Dou kyu sei — Classmates (2016)
The languid pacing, the quasi-fantastical remove, the tremulous build-up to each kiss, the curious naïf-experienced hunk dynamic, the nosebleeds ... there's something about "Call Me by Your Name" that's surprisingly reminiscent of yaoi. (Indeed, it kind of goes both ways: As recently spotted by fans on the r/boyslove subreddit, posters of "Call Me by Your Name" have become a frequent art direction shorthand for queerness in Asian BL media.) Any number of Japanese anime films evoke similar emotions to Elio and Oliver's sun-kissed Mediterranean tryst, but one that's particularly close to its aesthetic and tonal ballpark is "Dou kyu sei – Classmates," the Shouko Nakamura-directed adaptation of Asumiko Nakamura's eponymous manga series.

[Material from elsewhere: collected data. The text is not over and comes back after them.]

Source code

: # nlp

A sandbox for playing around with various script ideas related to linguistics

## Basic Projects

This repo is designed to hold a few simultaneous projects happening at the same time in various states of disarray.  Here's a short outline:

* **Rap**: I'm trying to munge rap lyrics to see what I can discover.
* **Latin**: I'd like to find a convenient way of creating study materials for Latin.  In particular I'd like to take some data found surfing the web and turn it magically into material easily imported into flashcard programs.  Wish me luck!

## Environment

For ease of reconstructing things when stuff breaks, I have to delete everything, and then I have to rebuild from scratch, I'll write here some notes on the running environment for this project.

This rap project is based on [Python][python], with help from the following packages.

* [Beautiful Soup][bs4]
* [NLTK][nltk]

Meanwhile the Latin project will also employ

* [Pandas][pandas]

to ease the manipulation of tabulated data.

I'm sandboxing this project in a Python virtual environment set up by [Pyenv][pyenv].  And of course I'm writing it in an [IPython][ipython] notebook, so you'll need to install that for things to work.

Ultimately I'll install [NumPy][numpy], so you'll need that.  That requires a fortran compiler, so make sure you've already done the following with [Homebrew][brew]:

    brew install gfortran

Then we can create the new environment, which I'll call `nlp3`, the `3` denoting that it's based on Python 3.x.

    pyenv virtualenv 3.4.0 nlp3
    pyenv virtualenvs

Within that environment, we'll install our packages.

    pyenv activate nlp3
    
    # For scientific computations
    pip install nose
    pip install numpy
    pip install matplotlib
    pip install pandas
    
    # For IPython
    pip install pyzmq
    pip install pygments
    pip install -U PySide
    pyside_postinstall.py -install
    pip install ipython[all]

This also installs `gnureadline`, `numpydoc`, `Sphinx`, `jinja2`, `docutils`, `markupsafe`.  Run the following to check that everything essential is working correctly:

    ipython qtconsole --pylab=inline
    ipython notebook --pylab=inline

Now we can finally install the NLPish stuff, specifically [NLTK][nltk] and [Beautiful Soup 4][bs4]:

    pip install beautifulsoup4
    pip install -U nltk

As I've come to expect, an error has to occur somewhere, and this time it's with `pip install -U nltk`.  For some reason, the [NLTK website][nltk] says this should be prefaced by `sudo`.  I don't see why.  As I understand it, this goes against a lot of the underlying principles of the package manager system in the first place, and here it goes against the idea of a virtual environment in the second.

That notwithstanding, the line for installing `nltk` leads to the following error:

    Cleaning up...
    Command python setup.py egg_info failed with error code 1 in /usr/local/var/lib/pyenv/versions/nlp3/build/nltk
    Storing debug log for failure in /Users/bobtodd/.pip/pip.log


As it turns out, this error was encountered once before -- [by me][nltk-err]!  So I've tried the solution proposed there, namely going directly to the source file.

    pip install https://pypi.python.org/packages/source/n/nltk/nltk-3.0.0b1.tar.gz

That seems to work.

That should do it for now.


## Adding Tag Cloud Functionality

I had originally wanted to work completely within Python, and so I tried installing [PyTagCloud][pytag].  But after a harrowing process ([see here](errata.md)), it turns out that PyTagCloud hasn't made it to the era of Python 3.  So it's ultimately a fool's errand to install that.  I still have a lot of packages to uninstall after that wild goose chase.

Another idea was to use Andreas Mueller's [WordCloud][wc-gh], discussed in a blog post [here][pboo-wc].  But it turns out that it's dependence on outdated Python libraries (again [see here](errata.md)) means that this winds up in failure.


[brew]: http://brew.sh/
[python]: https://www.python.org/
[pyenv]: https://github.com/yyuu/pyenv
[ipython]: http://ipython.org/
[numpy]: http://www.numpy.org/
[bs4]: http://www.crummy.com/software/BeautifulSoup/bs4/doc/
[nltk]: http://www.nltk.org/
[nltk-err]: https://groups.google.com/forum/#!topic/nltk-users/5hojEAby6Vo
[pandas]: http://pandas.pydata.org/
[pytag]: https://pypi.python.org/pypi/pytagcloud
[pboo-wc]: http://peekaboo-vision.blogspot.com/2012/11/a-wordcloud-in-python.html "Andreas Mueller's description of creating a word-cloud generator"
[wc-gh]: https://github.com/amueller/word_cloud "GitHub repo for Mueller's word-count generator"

Animated with a stunning watercolor technique, "Classmates" brings the high school romance of nerdy Rihito (Kenji Nojima) and free-spirited Hikaru (Hiroshi Kamiya) to life with overwhelming freedom and fluidity, rendering their awkward courtship in the most dashing colors. Although the storytelling is rather simple and familiar on a basic plot level, few films (animated or otherwise) are so cinematically keyed in on the flurry of emotions of first love.
The Way He Looks (2014)
Brazilian queer cinema has a rich enough tradition to rival any given world market. One of that tradition's most notorious recent examples is "The Way He Looks," which became an instant new entry in the gay coming-of-age canon when it hit theaters around the world in 2014.
In addition to being a satisfyingly realistic, lived-in, thoughtful depiction of the rarely-explored intersection between queerness and disability — in this case, the blindness of protagonist Leonardo (Ghilherme Lobo) — "The Way He Looks" is just an unbelievably cute movie, which meets its teen protagonists at their level and allows their feelings and decisions to develop at a natural pace. Leonardo is as vibrant a young mind as Elio in "Call Me by Your Name," and the slow, gentle interweaving of life perspectives that occurs between him and Gabriel (Fábio Audi) as they guide each other through their respective worlds makes for a singularly tender romantic dynamic.